(Records contained in a dataset)
=== Section Start ===

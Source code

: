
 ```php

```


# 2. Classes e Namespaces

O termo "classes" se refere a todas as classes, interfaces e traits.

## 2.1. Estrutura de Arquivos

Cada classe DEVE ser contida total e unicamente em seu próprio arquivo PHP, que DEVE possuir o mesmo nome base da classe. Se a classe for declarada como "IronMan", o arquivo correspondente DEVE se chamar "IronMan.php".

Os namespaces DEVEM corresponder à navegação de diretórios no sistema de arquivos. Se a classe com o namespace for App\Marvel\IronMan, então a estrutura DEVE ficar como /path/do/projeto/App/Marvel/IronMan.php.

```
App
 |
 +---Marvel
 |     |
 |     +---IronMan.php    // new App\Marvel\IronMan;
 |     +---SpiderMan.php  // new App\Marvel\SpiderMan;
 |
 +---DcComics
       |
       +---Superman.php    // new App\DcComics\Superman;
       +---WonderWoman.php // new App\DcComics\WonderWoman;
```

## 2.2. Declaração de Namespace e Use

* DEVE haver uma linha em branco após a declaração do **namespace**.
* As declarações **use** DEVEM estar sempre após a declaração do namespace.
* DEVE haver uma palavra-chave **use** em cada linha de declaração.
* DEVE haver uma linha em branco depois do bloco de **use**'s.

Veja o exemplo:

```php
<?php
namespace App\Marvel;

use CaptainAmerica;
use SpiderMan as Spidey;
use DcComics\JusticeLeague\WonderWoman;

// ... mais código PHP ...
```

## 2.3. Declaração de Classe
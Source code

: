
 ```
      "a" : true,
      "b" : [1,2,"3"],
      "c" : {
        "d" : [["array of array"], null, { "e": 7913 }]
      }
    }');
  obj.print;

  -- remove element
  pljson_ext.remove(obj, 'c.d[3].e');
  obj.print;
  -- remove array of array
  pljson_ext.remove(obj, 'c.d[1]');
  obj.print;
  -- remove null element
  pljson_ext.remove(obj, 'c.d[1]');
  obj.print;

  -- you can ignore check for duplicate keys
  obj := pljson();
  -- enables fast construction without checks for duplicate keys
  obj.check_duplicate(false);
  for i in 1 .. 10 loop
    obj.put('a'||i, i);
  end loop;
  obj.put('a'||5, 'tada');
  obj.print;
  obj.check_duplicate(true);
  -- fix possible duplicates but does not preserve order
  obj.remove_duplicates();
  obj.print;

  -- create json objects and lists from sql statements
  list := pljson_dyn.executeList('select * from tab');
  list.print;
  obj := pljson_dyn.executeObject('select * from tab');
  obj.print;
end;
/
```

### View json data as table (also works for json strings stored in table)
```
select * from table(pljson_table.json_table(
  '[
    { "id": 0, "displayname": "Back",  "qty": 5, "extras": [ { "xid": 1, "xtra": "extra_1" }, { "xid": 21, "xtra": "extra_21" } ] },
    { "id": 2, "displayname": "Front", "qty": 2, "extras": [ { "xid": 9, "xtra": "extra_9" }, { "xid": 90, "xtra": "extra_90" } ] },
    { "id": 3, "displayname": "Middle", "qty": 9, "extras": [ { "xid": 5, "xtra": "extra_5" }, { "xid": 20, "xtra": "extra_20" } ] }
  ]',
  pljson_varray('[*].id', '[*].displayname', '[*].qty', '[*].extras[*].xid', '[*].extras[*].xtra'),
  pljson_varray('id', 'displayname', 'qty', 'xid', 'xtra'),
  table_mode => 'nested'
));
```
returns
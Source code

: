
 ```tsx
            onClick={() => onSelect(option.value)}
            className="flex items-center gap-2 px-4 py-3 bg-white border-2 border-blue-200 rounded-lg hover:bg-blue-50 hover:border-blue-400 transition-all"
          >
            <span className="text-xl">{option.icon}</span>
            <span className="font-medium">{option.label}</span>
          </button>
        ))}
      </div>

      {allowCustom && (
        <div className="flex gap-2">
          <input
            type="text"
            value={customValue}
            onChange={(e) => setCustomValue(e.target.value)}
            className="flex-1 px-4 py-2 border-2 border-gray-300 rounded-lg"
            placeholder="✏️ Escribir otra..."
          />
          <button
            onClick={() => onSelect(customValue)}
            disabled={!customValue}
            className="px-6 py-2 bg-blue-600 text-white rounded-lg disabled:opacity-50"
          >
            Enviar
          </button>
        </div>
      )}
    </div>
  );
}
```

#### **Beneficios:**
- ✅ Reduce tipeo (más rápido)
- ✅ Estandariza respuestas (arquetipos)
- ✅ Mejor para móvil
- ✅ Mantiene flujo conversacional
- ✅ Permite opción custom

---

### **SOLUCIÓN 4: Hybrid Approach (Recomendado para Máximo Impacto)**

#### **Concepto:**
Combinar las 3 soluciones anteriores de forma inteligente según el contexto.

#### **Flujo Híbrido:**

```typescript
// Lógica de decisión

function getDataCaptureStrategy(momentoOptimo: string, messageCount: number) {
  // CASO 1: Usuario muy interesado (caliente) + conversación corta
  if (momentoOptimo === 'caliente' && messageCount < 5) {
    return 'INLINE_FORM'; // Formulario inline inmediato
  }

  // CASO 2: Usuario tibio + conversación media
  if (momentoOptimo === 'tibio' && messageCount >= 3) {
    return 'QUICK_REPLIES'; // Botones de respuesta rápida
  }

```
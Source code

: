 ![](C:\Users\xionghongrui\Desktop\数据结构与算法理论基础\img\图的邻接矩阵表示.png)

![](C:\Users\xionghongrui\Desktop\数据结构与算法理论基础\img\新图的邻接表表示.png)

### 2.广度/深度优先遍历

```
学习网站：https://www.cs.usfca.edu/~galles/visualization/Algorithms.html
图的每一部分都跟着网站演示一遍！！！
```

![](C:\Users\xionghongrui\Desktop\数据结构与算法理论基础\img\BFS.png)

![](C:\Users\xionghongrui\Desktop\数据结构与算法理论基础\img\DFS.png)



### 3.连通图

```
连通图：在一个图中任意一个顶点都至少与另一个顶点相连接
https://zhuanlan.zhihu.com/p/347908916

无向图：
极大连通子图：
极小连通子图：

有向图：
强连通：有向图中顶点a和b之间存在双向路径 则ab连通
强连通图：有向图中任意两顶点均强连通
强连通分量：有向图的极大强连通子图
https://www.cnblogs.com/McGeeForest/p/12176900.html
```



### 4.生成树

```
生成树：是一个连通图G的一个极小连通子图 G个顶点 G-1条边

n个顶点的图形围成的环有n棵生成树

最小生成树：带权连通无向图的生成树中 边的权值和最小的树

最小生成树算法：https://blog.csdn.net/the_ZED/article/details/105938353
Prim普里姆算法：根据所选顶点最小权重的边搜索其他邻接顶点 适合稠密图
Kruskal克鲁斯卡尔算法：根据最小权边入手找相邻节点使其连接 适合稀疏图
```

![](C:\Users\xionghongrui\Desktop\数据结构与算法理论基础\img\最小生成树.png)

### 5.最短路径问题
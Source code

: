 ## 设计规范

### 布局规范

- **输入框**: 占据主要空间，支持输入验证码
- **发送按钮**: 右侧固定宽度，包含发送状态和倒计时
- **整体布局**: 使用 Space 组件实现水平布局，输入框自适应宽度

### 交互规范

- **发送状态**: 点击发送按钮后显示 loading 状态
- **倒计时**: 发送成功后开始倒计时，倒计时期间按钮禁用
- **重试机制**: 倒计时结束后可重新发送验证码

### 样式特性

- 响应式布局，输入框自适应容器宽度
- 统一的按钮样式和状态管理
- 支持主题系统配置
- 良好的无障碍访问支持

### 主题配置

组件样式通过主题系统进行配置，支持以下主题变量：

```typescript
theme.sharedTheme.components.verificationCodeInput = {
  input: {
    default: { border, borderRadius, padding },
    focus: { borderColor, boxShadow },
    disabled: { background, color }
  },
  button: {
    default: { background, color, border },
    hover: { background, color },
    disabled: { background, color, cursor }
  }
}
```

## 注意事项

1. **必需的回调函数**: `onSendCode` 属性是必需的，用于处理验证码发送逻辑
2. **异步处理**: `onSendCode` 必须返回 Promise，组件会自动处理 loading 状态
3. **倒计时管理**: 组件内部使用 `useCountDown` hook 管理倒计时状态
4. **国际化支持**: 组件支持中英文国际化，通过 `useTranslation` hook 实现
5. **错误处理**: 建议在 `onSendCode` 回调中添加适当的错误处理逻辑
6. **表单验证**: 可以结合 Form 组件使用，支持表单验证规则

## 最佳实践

=== Section End ===

• WHAT IS REQUIRED: Look through the entries above and copy each line that has "https" in it.

• WORKED SOLUTION:
学习网站：https://www.cs.usfca.edu/~galles/visualization/Algorithms.html
https://zhuanlan.zhihu.com/p/347908916
https://www.cnblogs.com/McGeeForest/p/12176900.html
最小生成树算法：https://blog.csdn.net/the_ZED/article/details/105938353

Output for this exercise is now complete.